O kadar küçüktü ki hala telaffuz sıkıntıları var gibi duruyordu. Peki nereye gelmişti, bu reankarnasyon dedikleri şey miydi? Çünkü öldüğüne emindi. Her şeyin üst üste geldiği an artık yaşamak istemediğine karar verip masasındaki antidepresanları bütün bir şekilde yuttuğunu hatırlıyordu. Yanlarına, kıyafetinden dolayı hizmetçi olduğunu tahmin ettiği çok güzel bir kadın geldi.

"Leydim! Bu haliniz ne, ne oldu?

Telaşı gözlerinden okunuyordu.

"S-sakin olun bayan ben iyiyim."

"Leydim! Kafanızı bir yere mi çarptınız? Benim Susanne."

Estee hayır anlamında kafasını iki yana salladı. Hala şoktaydı.

"S-sadece ayağım kaydı ve suya düştüm beni odama götürür müsün?" 

Küçük kızlar eteğinden tutarak peşinden gidiyorlardı. Şimdi burdan bakınca, tarih kitaplarında abartılan o köşklerin aslında hiçte abartılmadığını ve hatta az bile söylendiğini kendi gözleriyle görünce anladı. Kimseye deli olduğunu düşündürmemek ve sakince hareket edebilmek için bir şey çaktırmaması gerektiğini düşündü. Susanne Estee'yi odaya götürdüğünde ilk işi aynaya bakmak oldu. 

Aman tanrım 

Estee gördüğü manzara karşısında çok şaşırdı, hayatında görüp görebileceği en güzel kadına bakıyordu. Beline kadar uzanan altın sarısı saçları, altın rengi gözleriyle gördüğü küçük kızla fiziksel özellikleri benzerdi. Peki ama neredeydi ve bu kimin bedeniydi?

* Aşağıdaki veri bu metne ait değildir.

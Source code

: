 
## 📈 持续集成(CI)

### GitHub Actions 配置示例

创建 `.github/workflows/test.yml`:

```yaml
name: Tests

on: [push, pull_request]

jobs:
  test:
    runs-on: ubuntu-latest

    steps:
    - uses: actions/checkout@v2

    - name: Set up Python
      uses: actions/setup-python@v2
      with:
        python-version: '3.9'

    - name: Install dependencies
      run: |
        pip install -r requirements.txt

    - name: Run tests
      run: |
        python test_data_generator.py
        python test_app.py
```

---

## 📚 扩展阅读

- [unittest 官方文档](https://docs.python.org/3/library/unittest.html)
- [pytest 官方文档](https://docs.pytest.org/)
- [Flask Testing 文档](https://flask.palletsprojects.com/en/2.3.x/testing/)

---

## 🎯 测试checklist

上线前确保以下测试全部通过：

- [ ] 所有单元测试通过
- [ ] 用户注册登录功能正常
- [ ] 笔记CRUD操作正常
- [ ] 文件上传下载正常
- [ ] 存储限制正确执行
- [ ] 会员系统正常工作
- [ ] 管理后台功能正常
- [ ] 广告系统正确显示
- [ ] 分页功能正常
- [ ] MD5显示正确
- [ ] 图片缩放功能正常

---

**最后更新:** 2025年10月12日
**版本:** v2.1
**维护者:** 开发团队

"Susanne acaba biz neredeyiz?"

"Leydim kesinlikle bir yere kafanızı çarptınız değil mi?" 

Susanne ellerini hızlı bir şekilde Estee'nin kafasının üstünde gezdirdi. Yara var mı yok mu diye kontrol ediyordu.

"H-hayır hayır ben çok iyiyim sadece unuttum işte!" 

Bu bahaneye bir aptal bile inanmazdı ancak söyleyecek başka bir şey bulamadı, cevaplamasını umdu.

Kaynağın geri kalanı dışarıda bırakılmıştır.